In the wake of Rosenthal’s departure, the balance of power at Equal Exchange continued to shift toward the workers, and away from the cofounders. That, in turn, has changed the cast of board elections, and the company; whether for the better is open to interpretation. “When I started, it was much more personal,” says sales manager Kristin Howard. “Everyone was lobbying everyone else and we all used to hang out all the time. Now it’s formalized it in a more positive way that has made it less personality-driven.”


When it’s finally time for Rodney North to make his speech to his fellow employees and ask them to reelect him to the board, he points to his experience in navigating the slippery shoals of self-governance. “As a worker co-op we are going to disagree on particulars, but we are going to agree on the process,” he says, “and sometimes that is going to be messy or ugly.
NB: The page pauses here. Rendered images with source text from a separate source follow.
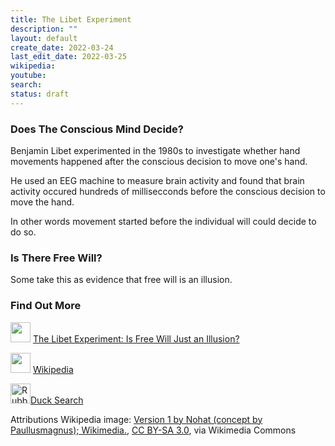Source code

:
 ```yaml
---
title: The Libet Experiment
description: ""
layout: default
create_date: 2022-03-24
last_edit_date: 2022-03-25
wikipedia: 
youtube: 
search: 
status: draft
---
```

### Does The Conscious Mind Decide?
Benjamin Libet experimented in the 1980s to investigate whether hand movements happened after the conscious decision to move one's hand.

He used an EEG machine to measure brain activity and found that brain activity occured hundreds of millisecconds before the conscious decision to move the hand.

In other words movement started before the individual will could decide to do so.

### Is There Free Will?
Some take this as evidence that free will is an illusion.

### Find Out More

<img src="https://upload.wikimedia.org/wikipedia/commons/0/09/YouTube_full-color_icon_%282017%29.svg" width="32"> <a href="https://www.youtube.com/watch?v=OjCt-L0Ph5o">The Libet Experiment: Is Free Will Just an Illusion? </a>

<img src="https://upload.wikimedia.org/wikipedia/commons/8/80/Wikipedia-logo-v2.svg" width="32"> [Wikipedia](https://en.wikipedia.org/wiki/Neuroscience_of_free_will#Libet_experiment) 

<a title="gnokii at openclipart.org, CC0, via Wikimedia Commons" href="https://commons.wikimedia.org/wiki/File:Rubber_duck.svg"><img width="32" alt="Rubber duck" src="https://upload.wikimedia.org/wikipedia/commons/thumb/2/20/Rubber_duck.svg/32px-Rubber_duck.svg.png"></a>[Duck Search](https://www.google.com/search?q=libet+experiment)

Attributions
Wikipedia image: <a href="https://commons.wikimedia.org/wiki/File:Wikipedia-logo-v2.svg">Version 1 by Nohat (concept by Paullusmagnus); Wikimedia.</a>, <a href="https://creativecommons.org/licenses/by-sa/3.0">CC BY-SA 3.0</a>, via Wikimedia Commons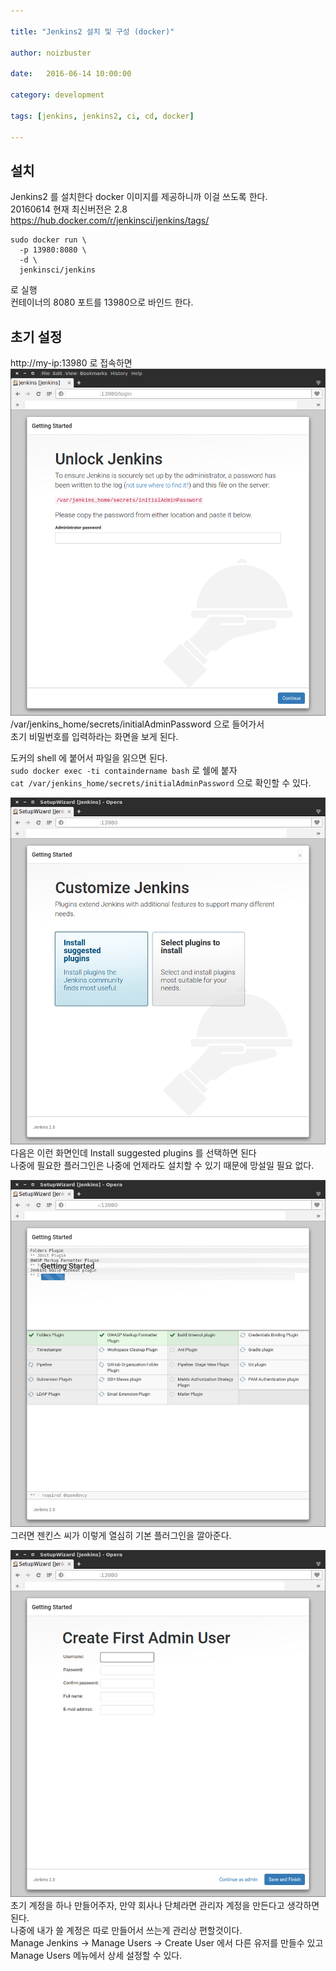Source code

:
 ```yaml
---

title: "Jenkins2 설치 및 구성 (docker)"

author: noizbuster

date:   2016-06-14 10:00:00

category: development

tags: [jenkins, jenkins2, ci, cd, docker]

---
```


## 설치
Jenkins2 를 설치한다 docker 이미지를 제공하니까 이걸 쓰도록 한다.  
20160614 현재 최신버전은 2.8  
https://hub.docker.com/r/jenkinsci/jenkins/tags/

```
sudo docker run \
  -p 13980:8080 \
  -d \
  jenkinsci/jenkins
```
로 실행  
컨테이너의 8080 포트를 13980으로 바인드 한다.  

## 초기 설정
http://my-ip:13980 로 접속하면  
![img-paste-20160614103226747.png](img-paste-20160614103226747.png)
/var/jenkins_home/secrets/initialAdminPassword 으로 들어가서  
초기 비밀번호를 입력하라는 화면을 보게 된다.

도커의 shell 에 붙어서 파일을 읽으면 된다.  
`sudo docker exec -ti containdername bash` 로 쉘에 붙자  
`cat /var/jenkins_home/secrets/initialAdminPassword` 으로 확인할 수 있다.  

![img-paste-20160614103644554.png](img-paste-20160614103644554.png)  
다음은 이런 화면인데 Install suggested plugins 를 선택하면 된다  
나중에 필요한 플러그인은 나중에 언제라도 설치할 수 있기 때문에 망설일 필요 없다.

![img-paste-20160614103946505.png](img-paste-20160614103946505.png)  
그러면 젠킨스 씨가 이렇게 열심히 기본 플러그인을 깔아준다.

![img-paste-20160614104424713.png](img-paste-20160614104424713.png)  
초기 계정을 하나 만들어주자, 만약 회사나 단체라면 관리자 계정을 만든다고 생각하면 된다.  
나중에 내가 쓸 계정은 따로 만들어서 쓰는게 관리상 편할것이다.  
Manage Jenkins -> Manage Users -> Create User 에서 다른 유저를 만들수 있고  
Manage Users 메뉴에서 상세 설정할 수 있다.

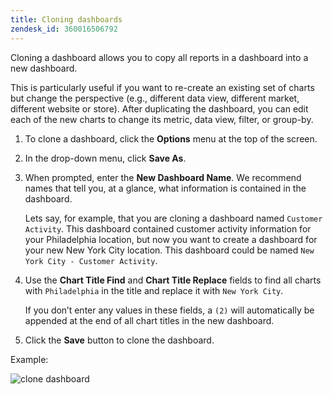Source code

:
 ```yaml
---
title: Cloning dashboards
zendesk_id: 360016506792
---
```


Cloning a dashboard allows you to copy all reports in a dashboard into a new dashboard.

This is particularly useful if you want to re-create an existing set of charts but change the perspective (e.g., different data view, different market, different website or store). After duplicating the dashboard, you can edit each of the new charts to change its metric, data view, filter, or group-by.

1. To clone a dashboard, click the **Options** menu at the top of the screen.

1. In the drop-down menu, click **Save As**.

1. When prompted, enter the **New Dashboard Name**. We recommend names that tell you, at a glance, what information is contained in the dashboard.

   Lets say, for example, that you are cloning a dashboard named `Customer Activity`. This dashboard contained customer activity information for your Philadelphia location, but now you want to create a dashboard for your new New York City location. This dashboard could be named `New York City - Customer Activity`.

1. Use the **Chart Title Find** and **Chart Title Replace** fields to find all charts with `Philadelphia` in the title and replace it with `New York City`.

   If you don’t enter any values in these fields, a `(2)` will automatically be appended at the end of all chart titles in the new dashboard.

1. Click the **Save** button to clone the dashboard.

Example:

![clone dashboard](../assets/datgif.gif)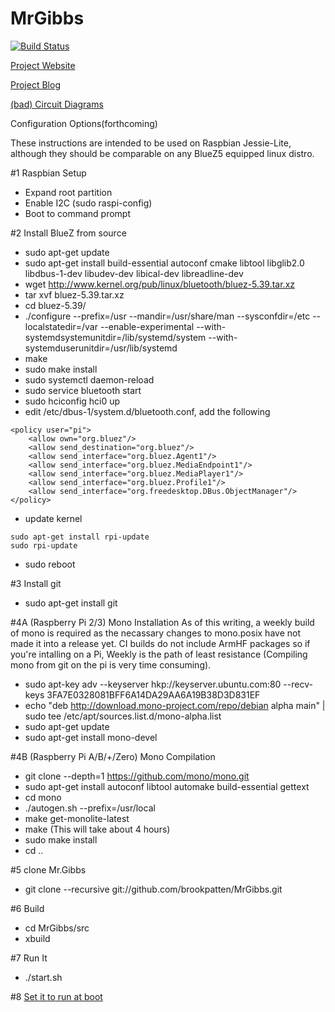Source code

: # MrGibbs

[![Build Status](https://travis-ci.org/brookpatten/MrGibbs.svg?branch=master)](https://travis-ci.org/brookpatten/MrGibbs)

[Project Website](http://mrgibbs.io/)

[Project Blog](http://blog.mrgibbs.io/)

[(bad) Circuit Diagrams](https://github.com/brookpatten/MrGibbs/tree/master/hw)

Configuration Options(forthcoming)

These instructions are intended to be used on Raspbian Jessie-Lite, although they should be comparable on any BlueZ5 equipped linux distro.

#1 Raspbian Setup
* Expand root partition
* Enable I2C (sudo raspi-config)
* Boot to command prompt

#2 Install BlueZ from source
* sudo apt-get update
* sudo apt-get install build-essential autoconf cmake libtool libglib2.0 libdbus-1-dev libudev-dev libical-dev libreadline-dev
* wget http://www.kernel.org/pub/linux/bluetooth/bluez-5.39.tar.xz
* tar xvf bluez-5.39.tar.xz 
* cd bluez-5.39/
* ./configure --prefix=/usr --mandir=/usr/share/man --sysconfdir=/etc --localstatedir=/var --enable-experimental --with-systemdsystemunitdir=/lib/systemd/system --with-systemduserunitdir=/usr/lib/systemd
* make
* sudo make install
* sudo systemctl daemon-reload
* sudo service bluetooth start
* sudo hciconfig hci0 up
* edit /etc/dbus-1/system.d/bluetooth.conf, add the following

```
<policy user="pi">
    <allow own="org.bluez"/>
    <allow send_destination="org.bluez"/>
    <allow send_interface="org.bluez.Agent1"/>
    <allow send_interface="org.bluez.MediaEndpoint1"/>
    <allow send_interface="org.bluez.MediaPlayer1"/>
    <allow send_interface="org.bluez.Profile1"/>
    <allow send_interface="org.freedesktop.DBus.ObjectManager"/>
</policy>
```
* update kernel
```
sudo apt-get install rpi-update
sudo rpi-update
```
* sudo reboot

#3 Install git
* sudo apt-get install git

#4A (Raspberry Pi 2/3) Mono Installation
As of this writing, a weekly build of mono is required as the necassary changes to mono.posix have not made it into a release yet.  CI builds do not include ArmHF packages so if you're intalling on a Pi, Weekly is the path of least resistance (Compiling mono from git on the pi is very time consuming).
* sudo apt-key adv --keyserver hkp://keyserver.ubuntu.com:80 --recv-keys 3FA7E0328081BFF6A14DA29AA6A19B38D3D831EF
* echo "deb http://download.mono-project.com/repo/debian alpha main" | sudo tee /etc/apt/sources.list.d/mono-alpha.list
* sudo apt-get update
* sudo apt-get install mono-devel
 
#4B (Raspberry Pi A/B/+/Zero) Mono Compilation 
* git clone --depth=1 https://github.com/mono/mono.git
* sudo apt-get install autoconf libtool automake build-essential gettext
* cd mono
* ./autogen.sh --prefix=/usr/local
* make get-monolite-latest
* make (This will take about 4 hours)
* sudo make install
* cd ..

#5 clone Mr.Gibbs
* git clone --recursive git://github.com/brookpatten/MrGibbs.git

#6 Build
* cd MrGibbs/src
* xbuild

#7 Run It
* ./start.sh

#8 [Set it to run at boot](https://www.raspberrypi.org/documentation/linux/usage/rc-local.md)
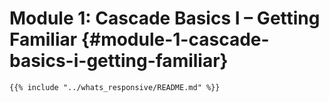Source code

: # Module 1: Cascade Basics I – Getting Familiar {#module-1-cascade-basics-i-getting-familiar}

```
{{% include "../whats_responsive/README.md" %}}
```



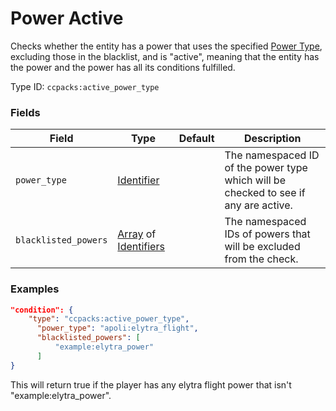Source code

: # Power Active

Checks whether the entity has a power that uses the specified [Power Type](https://origins.readthedocs.io/en/latest/types/power_types/), excluding those in the blacklist, and is "active", meaning that the entity has the power and the power has all its conditions fulfilled.

Type ID: `ccpacks:active_power_type`


### Fields

Field  | Type | Default | Description
-------|------|---------|-------------
`power_type` | [Identifier](../data_types/identifier.md) | | The namespaced ID of the power type which will be checked to see if any are active.
`blacklisted_powers` | [Array](../data_types/array.md) of [Identifiers](../data_types/identifier.md) | | The namespaced IDs of powers that will be excluded from the check.


### Examples
```json
"condition": {
  	"type": "ccpacks:active_power_type",
      "power_type": "apoli:elytra_flight",
      "blacklisted_powers": [
          "example:elytra_power"
      ]
}
```
This will return true if the player has any elytra flight power that isn't "example:elytra_power".
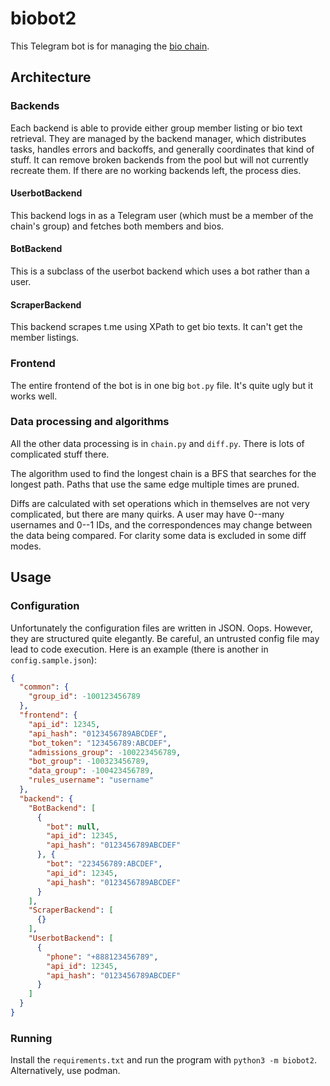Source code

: # biobot2

This Telegram bot is for managing the [bio chain](https://t.me/bio_chain_2).

## Architecture

### Backends

Each backend is able to provide either group member listing or bio text retrieval. They are managed by the backend manager, which distributes tasks, handles errors and backoffs, and generally coordinates that kind of stuff. It can remove broken backends from the pool but will not currently recreate them. If there are no working backends left, the process dies.

#### UserbotBackend

This backend logs in as a Telegram user (which must be a member of the chain's group) and fetches both members and bios.

#### BotBackend

This is a subclass of the userbot backend which uses a bot rather than a user.

#### ScraperBackend

This backend scrapes t.me using XPath to get bio texts. It can't get the member listings.

### Frontend

The entire frontend of the bot is in one big `bot.py` file. It's quite ugly but it works well.

### Data processing and algorithms

All the other data processing is in `chain.py` and `diff.py`. There is lots of complicated stuff there.

The algorithm used to find the longest chain is a BFS that searches for the longest path. Paths that use the same edge multiple times are pruned.

Diffs are calculated with set operations which in themselves are not very complicated, but there are many quirks. A user may have 0--many usernames and 0--1 IDs, and the correspondences may change between the data being compared. For clarity some data is excluded in some diff modes.

## Usage

### Configuration

Unfortunately the configuration files are written in JSON. Oops. However, they are structured quite elegantly. Be careful, an untrusted config file may lead to code execution. Here is an example (there is another in `config.sample.json`):

```json
{
  "common": {
    "group_id": -100123456789
  },
  "frontend": {
    "api_id": 12345,
    "api_hash": "0123456789ABCDEF",
    "bot_token": "123456789:ABCDEF",
    "admissions_group": -100223456789,
    "bot_group": -100323456789,
    "data_group": -100423456789,
    "rules_username": "username"
  },
  "backend": {
    "BotBackend": [
      {
        "bot": null,
        "api_id": 12345,
        "api_hash": "0123456789ABCDEF"
      }, {
        "bot": "223456789:ABCDEF",
        "api_id": 12345,
        "api_hash": "0123456789ABCDEF"
      }
    ],
    "ScraperBackend": [
      {}
    ],
    "UserbotBackend": [
      {
        "phone": "+888123456789",
        "api_id": 12345,
        "api_hash": "0123456789ABCDEF"
      }
    ]
  }
}
```

### Running

Install the `requirements.txt` and run the program with `python3 -m biobot2`. Alternatively, use podman.
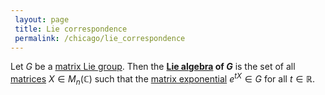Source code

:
 ```yaml
---
 layout: page
 title: Lie correspondence
 permalink: /chicago/lie_correspondence
---
```

Let $G$ be a [matrix Lie group](https://mathgloss.github.io/MathGloss/chicago/matrix_Lie_group). Then the **[Lie algebra](https://mathgloss.github.io/MathGloss/chicago/Lie_algebra) of $G$** is the set of all [matrices](https://mathgloss.github.io/MathGloss/chicago/matrix) $X \in M_n(\mathbb C)$ such that the [matrix exponential](https://mathgloss.github.io/MathGloss/chicago/exponential_of_linear_transformation) $e^{tX} \in G$ for all $t \in \mathbb R$.

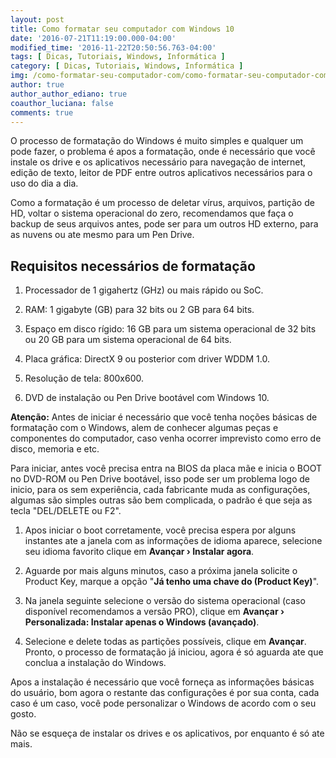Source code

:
```yaml
---
layout: post
title: Como formatar seu computador com Windows 10
date: '2016-07-21T11:19:00.000-04:00'
modified_time: '2016-11-22T20:50:56.763-04:00'
tags: [ Dicas, Tutoriais, Windows, Informática ]
category: [ Dicas, Tutoriais, Windows, Informática ]
img: /como-formatar-seu-computador-com/como-formatar-seu-computador-com.jpg
author: true
author_author_ediano: true
coauthor_luciana: false
comments: true
---
```


O processo de formatação do Windows é muito simples e qualquer um pode fazer, o problema é apos a formatação, onde é necessário que você instale os drive e os aplicativos necessário para navegação de internet, edição de texto, leitor de PDF entre outros aplicativos necessários para o uso do dia a dia.

Como a formatação é um processo de deletar vírus, arquivos, partição de HD, voltar o sistema operacional do zero, recomendamos que faça o backup de seus arquivos antes, pode ser para um outros HD externo, para as nuvens ou ate mesmo para um Pen Drive.

## Requisitos necessários de formatação
1. Processador de 1 gigahertz (GHz) ou mais rápido ou SoC.

2. RAM: 1 gigabyte (GB) para 32 bits ou 2 GB para 64 bits.

3. Espaço em disco rígido: 16 GB para um sistema operacional de 32 bits ou 20 GB para um sistema operacional de 64 bits.

4. Placa gráfica: DirectX 9 ou posterior com driver WDDM 1.0.

5. Resolução de tela: 800x600.

6. DVD de instalação ou Pen Drive bootável com Windows 10.

**Atenção:** Antes de iniciar é necessário que você tenha noções básicas de formatação com o Windows, alem de conhecer algumas peças e componentes do computador, caso venha ocorrer imprevisto como erro de disco, memoria e etc.

Para iniciar, antes você precisa entra na BIOS da placa mãe e inicia o BOOT no DVD-ROM ou Pen Drive bootável, isso pode ser um problema logo de inicio, para os sem experiência, cada fabricante muda as configurações, algumas são simples outras são bem complicada, o padrão é que seja as tecla "DEL/DELETE ou F2".

1. Apos iniciar o boot corretamente, você precisa espera por alguns instantes ate a janela com as informações de idioma aparece, selecione seu idioma favorito clique em **Avançar › Instalar agora**.

2. Aguarde por mais alguns minutos, caso a próxima janela solicite o Product Key, marque a opção "**Já tenho uma chave do (Product Key)**".

3. Na janela seguinte selecione o versão do sistema operacional (caso disponível recomendamos a versão PRO), clique em **Avançar › Personalizada: Instalar apenas o Windows (avançado)**.

6. Selecione e delete todas as partições possíveis, clique em **Avançar**. Pronto, o processo de formatação já iniciou, agora é só aguarda ate que conclua a instalação do Windows.

Apos a instalação é necessário que você forneça as informações básicas do usuário, bom agora o restante das configurações é por sua conta, cada caso é um caso, você pode personalizar o Windows de acordo com o seu gosto.

Não se esqueça de instalar os drives e os aplicativos, por enquanto é só ate mais.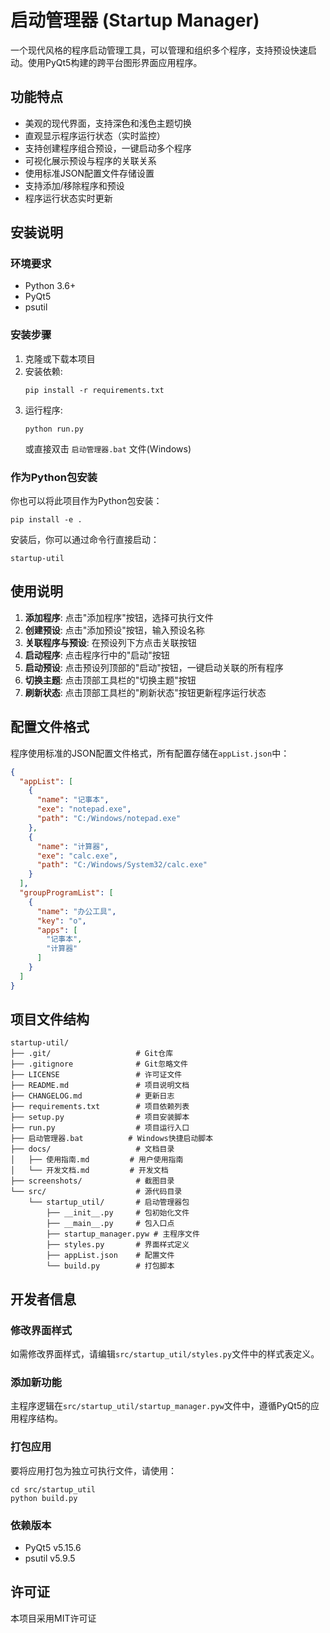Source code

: # 启动管理器 (Startup Manager)

一个现代风格的程序启动管理工具，可以管理和组织多个程序，支持预设快速启动。使用PyQt5构建的跨平台图形界面应用程序。

## 功能特点

- 美观的现代界面，支持深色和浅色主题切换
- 直观显示程序运行状态（实时监控）
- 支持创建程序组合预设，一键启动多个程序
- 可视化展示预设与程序的关联关系
- 使用标准JSON配置文件存储设置
- 支持添加/移除程序和预设
- 程序运行状态实时更新

## 安装说明

### 环境要求
- Python 3.6+
- PyQt5
- psutil

### 安装步骤
1. 克隆或下载本项目
2. 安装依赖:
   ```
   pip install -r requirements.txt
   ```
3. 运行程序:
   ```
   python run.py
   ```
   或直接双击 `启动管理器.bat` 文件(Windows)

### 作为Python包安装
你也可以将此项目作为Python包安装：
```
pip install -e .
```

安装后，你可以通过命令行直接启动：
```
startup-util
```

## 使用说明

1. **添加程序**: 点击"添加程序"按钮，选择可执行文件
2. **创建预设**: 点击"添加预设"按钮，输入预设名称
3. **关联程序与预设**: 在预设列下方点击关联按钮
4. **启动程序**: 点击程序行中的"启动"按钮
5. **启动预设**: 点击预设列顶部的"启动"按钮，一键启动关联的所有程序
6. **切换主题**: 点击顶部工具栏的"切换主题"按钮
7. **刷新状态**: 点击顶部工具栏的"刷新状态"按钮更新程序运行状态

## 配置文件格式

程序使用标准的JSON配置文件格式，所有配置存储在`appList.json`中：

```json
{
  "appList": [
    {
      "name": "记事本",
      "exe": "notepad.exe",
      "path": "C:/Windows/notepad.exe"
    },
    {
      "name": "计算器",
      "exe": "calc.exe",
      "path": "C:/Windows/System32/calc.exe"
    }
  ],
  "groupProgramList": [
    {
      "name": "办公工具",
      "key": "o",
      "apps": [
        "记事本",
        "计算器"
      ]
    }
  ]
}
```

## 项目文件结构

```
startup-util/
├── .git/                   # Git仓库
├── .gitignore              # Git忽略文件
├── LICENSE                 # 许可证文件
├── README.md               # 项目说明文档
├── CHANGELOG.md            # 更新日志
├── requirements.txt        # 项目依赖列表
├── setup.py                # 项目安装脚本
├── run.py                  # 项目运行入口
├── 启动管理器.bat          # Windows快捷启动脚本
├── docs/                   # 文档目录
│   ├── 使用指南.md         # 用户使用指南
│   └── 开发文档.md         # 开发文档
├── screenshots/            # 截图目录
└── src/                    # 源代码目录
    └── startup_util/       # 启动管理器包
        ├── __init__.py     # 包初始化文件
        ├── __main__.py     # 包入口点
        ├── startup_manager.pyw # 主程序文件
        ├── styles.py       # 界面样式定义
        ├── appList.json    # 配置文件
        └── build.py        # 打包脚本
```

## 开发者信息

### 修改界面样式
如需修改界面样式，请编辑`src/startup_util/styles.py`文件中的样式表定义。

### 添加新功能
主程序逻辑在`src/startup_util/startup_manager.pyw`文件中，遵循PyQt5的应用程序结构。

### 打包应用
要将应用打包为独立可执行文件，请使用：
```
cd src/startup_util
python build.py
```

### 依赖版本
- PyQt5 v5.15.6
- psutil v5.9.5

## 许可证

本项目采用MIT许可证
That’s something I have some experience grappling with.”

After all three contenders have spoken, their coworkers cast their ballots, ranking each candidate on a weighted vote of 1, 2, or 3. A few minutes later, the tally is read: Jim Desmond, 97. Steve Bolton, 148. North gets the second seat with a tally of 131. “My head is spinning right now. It’s a whole new world,” says Bolton over the din as employees head into the staff kitchen for a barbecue celebration.

With the election behind him, Desmond offers a few thoughts on where his candidacy might have gone wrong. “Someone said I should have talked more to the guys in the warehouse,” he says. “I never even thought about campaigning like that.” Then again, had he won, Desmond adds, he would have had to give up other responsibilities, like his ongoing push to get solar panels installed on the roof.